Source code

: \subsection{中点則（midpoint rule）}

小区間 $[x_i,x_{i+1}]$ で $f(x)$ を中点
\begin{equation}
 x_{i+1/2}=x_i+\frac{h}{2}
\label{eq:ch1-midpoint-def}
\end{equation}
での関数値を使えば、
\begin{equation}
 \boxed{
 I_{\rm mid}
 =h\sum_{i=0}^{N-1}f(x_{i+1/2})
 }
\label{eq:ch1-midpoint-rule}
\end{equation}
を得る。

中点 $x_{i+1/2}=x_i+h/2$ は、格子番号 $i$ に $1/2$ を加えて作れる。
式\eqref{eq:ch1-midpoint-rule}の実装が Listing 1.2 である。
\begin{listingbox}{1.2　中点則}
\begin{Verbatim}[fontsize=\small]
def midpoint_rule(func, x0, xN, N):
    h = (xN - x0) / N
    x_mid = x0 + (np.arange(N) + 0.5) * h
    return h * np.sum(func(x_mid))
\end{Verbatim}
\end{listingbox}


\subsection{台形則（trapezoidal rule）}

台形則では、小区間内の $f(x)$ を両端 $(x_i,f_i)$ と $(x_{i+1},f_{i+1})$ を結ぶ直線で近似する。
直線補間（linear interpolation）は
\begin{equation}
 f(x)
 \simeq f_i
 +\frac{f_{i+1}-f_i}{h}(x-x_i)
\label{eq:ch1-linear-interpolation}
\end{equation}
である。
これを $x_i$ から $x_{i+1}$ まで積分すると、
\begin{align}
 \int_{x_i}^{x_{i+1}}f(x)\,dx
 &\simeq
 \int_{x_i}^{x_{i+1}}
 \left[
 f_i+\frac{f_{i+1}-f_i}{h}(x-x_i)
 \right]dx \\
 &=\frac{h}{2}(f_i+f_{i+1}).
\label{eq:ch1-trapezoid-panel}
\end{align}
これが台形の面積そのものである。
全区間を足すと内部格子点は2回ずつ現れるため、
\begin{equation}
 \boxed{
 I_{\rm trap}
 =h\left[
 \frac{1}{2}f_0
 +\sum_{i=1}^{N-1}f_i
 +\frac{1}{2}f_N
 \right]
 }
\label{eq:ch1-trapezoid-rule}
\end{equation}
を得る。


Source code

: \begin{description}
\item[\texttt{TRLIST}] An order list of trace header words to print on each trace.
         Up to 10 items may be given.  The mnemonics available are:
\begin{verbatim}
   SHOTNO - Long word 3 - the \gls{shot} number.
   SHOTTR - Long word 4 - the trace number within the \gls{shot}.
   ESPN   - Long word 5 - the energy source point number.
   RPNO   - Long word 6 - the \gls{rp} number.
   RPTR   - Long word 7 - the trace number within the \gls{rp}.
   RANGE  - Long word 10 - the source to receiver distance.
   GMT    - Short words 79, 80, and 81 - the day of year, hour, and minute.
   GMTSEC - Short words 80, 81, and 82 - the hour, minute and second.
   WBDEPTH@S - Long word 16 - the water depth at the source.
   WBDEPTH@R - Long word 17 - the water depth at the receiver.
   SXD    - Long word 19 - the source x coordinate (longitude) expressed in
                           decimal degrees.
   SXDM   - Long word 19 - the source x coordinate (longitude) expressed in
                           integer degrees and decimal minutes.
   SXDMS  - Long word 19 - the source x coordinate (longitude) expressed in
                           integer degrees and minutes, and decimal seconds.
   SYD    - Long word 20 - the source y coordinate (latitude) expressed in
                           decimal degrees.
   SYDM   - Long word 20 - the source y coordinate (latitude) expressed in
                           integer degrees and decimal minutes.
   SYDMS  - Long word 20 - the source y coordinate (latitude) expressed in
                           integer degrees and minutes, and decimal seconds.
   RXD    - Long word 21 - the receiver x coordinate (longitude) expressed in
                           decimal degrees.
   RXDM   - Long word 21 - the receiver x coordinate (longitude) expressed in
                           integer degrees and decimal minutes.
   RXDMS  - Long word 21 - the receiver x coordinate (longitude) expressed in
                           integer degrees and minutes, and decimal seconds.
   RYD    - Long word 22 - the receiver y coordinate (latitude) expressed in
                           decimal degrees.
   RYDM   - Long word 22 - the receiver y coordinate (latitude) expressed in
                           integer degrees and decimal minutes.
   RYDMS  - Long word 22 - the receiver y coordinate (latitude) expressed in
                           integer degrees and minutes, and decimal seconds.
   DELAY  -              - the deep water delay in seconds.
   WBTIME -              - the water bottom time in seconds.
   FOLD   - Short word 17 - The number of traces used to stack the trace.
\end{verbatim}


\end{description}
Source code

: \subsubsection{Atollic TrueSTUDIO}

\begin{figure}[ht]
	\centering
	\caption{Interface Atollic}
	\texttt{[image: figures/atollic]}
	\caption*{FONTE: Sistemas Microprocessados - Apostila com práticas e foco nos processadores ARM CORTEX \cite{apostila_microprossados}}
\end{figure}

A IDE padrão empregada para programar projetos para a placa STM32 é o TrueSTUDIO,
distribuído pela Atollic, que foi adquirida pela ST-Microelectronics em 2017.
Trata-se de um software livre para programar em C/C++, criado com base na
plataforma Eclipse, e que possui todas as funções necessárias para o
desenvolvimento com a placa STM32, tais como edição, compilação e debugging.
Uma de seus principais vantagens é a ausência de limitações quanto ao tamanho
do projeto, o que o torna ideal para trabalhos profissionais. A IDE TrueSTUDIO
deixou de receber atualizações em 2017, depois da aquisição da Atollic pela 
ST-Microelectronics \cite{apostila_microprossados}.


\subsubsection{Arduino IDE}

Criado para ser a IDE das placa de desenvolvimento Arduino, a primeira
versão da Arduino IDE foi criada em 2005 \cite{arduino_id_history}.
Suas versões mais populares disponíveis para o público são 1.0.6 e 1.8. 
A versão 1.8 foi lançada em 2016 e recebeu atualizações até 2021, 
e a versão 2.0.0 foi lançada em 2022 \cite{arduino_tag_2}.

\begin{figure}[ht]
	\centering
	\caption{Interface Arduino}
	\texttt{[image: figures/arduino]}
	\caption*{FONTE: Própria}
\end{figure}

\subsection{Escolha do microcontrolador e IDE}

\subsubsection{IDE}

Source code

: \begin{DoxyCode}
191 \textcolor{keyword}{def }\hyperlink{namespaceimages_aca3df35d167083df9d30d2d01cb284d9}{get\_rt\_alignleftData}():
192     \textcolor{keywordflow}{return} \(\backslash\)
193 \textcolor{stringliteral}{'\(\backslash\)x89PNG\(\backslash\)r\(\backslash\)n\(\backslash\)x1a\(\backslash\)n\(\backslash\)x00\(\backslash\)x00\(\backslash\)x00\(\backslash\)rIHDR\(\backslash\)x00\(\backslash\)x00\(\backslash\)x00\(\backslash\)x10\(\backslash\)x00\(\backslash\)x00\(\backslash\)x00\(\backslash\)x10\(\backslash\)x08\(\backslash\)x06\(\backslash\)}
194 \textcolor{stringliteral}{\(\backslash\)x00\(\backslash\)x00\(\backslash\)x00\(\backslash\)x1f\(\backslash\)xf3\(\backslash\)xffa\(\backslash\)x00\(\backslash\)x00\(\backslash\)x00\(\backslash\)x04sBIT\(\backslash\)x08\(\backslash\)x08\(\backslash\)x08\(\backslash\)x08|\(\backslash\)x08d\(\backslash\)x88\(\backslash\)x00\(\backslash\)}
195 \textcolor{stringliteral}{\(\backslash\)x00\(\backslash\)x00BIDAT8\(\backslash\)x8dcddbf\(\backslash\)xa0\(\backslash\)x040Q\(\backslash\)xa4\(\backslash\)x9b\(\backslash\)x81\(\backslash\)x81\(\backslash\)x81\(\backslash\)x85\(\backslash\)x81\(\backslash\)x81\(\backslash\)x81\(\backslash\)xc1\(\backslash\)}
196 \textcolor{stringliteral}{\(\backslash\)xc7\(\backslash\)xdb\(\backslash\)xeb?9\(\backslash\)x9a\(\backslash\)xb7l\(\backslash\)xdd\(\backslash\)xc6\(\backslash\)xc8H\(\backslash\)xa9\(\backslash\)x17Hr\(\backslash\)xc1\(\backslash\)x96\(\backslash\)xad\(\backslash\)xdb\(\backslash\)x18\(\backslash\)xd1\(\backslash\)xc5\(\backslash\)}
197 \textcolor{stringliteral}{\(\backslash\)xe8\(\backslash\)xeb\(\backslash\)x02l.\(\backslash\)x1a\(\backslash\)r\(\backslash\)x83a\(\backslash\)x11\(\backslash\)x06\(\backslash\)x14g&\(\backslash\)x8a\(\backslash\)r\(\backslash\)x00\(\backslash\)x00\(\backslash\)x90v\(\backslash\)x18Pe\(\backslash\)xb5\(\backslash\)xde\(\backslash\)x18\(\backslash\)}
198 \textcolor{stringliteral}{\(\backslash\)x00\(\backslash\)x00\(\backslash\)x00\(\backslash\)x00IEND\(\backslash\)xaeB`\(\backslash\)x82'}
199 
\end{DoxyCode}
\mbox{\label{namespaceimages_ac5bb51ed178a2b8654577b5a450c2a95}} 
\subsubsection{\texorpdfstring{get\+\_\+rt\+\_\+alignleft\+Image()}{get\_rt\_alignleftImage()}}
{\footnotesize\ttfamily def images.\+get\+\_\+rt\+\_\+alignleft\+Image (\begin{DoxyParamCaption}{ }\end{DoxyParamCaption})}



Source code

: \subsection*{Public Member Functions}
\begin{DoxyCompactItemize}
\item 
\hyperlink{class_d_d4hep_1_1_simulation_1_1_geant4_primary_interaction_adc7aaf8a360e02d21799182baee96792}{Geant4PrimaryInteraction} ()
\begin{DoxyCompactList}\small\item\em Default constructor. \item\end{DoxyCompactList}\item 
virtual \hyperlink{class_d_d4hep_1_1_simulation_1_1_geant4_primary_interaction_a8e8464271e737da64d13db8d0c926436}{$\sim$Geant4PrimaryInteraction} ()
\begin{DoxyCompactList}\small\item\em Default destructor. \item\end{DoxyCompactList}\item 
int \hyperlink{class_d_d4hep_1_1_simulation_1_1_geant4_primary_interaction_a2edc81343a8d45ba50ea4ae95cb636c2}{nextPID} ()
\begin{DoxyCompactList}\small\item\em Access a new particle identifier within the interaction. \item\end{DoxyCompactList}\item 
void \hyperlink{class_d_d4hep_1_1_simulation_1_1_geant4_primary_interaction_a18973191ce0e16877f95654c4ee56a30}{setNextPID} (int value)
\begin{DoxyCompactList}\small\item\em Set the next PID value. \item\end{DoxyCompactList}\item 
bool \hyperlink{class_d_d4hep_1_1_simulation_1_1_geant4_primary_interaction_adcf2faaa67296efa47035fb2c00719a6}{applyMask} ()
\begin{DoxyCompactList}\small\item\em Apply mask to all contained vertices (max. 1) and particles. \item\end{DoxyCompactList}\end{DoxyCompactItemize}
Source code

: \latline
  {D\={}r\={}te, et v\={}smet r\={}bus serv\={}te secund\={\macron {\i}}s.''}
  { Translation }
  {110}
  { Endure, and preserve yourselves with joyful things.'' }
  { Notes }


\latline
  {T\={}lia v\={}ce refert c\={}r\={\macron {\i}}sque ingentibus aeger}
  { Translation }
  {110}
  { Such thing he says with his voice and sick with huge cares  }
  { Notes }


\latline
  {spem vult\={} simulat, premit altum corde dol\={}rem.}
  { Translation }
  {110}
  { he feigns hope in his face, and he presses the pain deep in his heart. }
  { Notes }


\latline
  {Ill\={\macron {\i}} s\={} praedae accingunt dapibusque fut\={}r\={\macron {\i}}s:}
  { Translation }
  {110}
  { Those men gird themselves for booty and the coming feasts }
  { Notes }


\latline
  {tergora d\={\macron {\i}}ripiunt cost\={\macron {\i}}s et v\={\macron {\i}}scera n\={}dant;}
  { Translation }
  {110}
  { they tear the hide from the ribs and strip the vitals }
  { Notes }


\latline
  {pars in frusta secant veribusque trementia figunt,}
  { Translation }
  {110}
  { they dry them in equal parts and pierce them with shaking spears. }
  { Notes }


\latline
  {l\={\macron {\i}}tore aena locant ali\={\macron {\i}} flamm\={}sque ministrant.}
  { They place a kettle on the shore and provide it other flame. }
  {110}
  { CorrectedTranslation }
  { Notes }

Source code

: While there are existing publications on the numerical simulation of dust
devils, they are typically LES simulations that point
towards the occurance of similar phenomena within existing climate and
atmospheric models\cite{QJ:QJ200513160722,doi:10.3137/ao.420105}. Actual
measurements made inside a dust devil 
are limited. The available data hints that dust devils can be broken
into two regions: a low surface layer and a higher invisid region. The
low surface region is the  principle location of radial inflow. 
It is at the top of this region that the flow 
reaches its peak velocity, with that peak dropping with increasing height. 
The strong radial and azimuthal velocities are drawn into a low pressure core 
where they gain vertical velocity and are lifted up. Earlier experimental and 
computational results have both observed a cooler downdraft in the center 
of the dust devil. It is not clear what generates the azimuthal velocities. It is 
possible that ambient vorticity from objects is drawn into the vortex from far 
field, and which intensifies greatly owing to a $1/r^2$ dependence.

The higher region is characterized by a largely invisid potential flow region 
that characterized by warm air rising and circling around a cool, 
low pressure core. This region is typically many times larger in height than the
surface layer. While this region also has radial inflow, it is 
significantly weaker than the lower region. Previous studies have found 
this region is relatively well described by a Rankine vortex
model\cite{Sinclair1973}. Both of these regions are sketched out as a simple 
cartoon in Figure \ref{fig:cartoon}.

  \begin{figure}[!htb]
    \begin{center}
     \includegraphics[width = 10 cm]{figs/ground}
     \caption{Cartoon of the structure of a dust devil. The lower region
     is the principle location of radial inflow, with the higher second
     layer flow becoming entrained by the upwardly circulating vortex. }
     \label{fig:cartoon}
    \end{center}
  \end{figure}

━━━━━━━━━━

Using the material above, gather every line that includes "programar".

A IDE padrão empregada para programar projetos para a placa STM32 é o TrueSTUDIO,
Trata-se de um software livre para programar em C/C++, criado com base na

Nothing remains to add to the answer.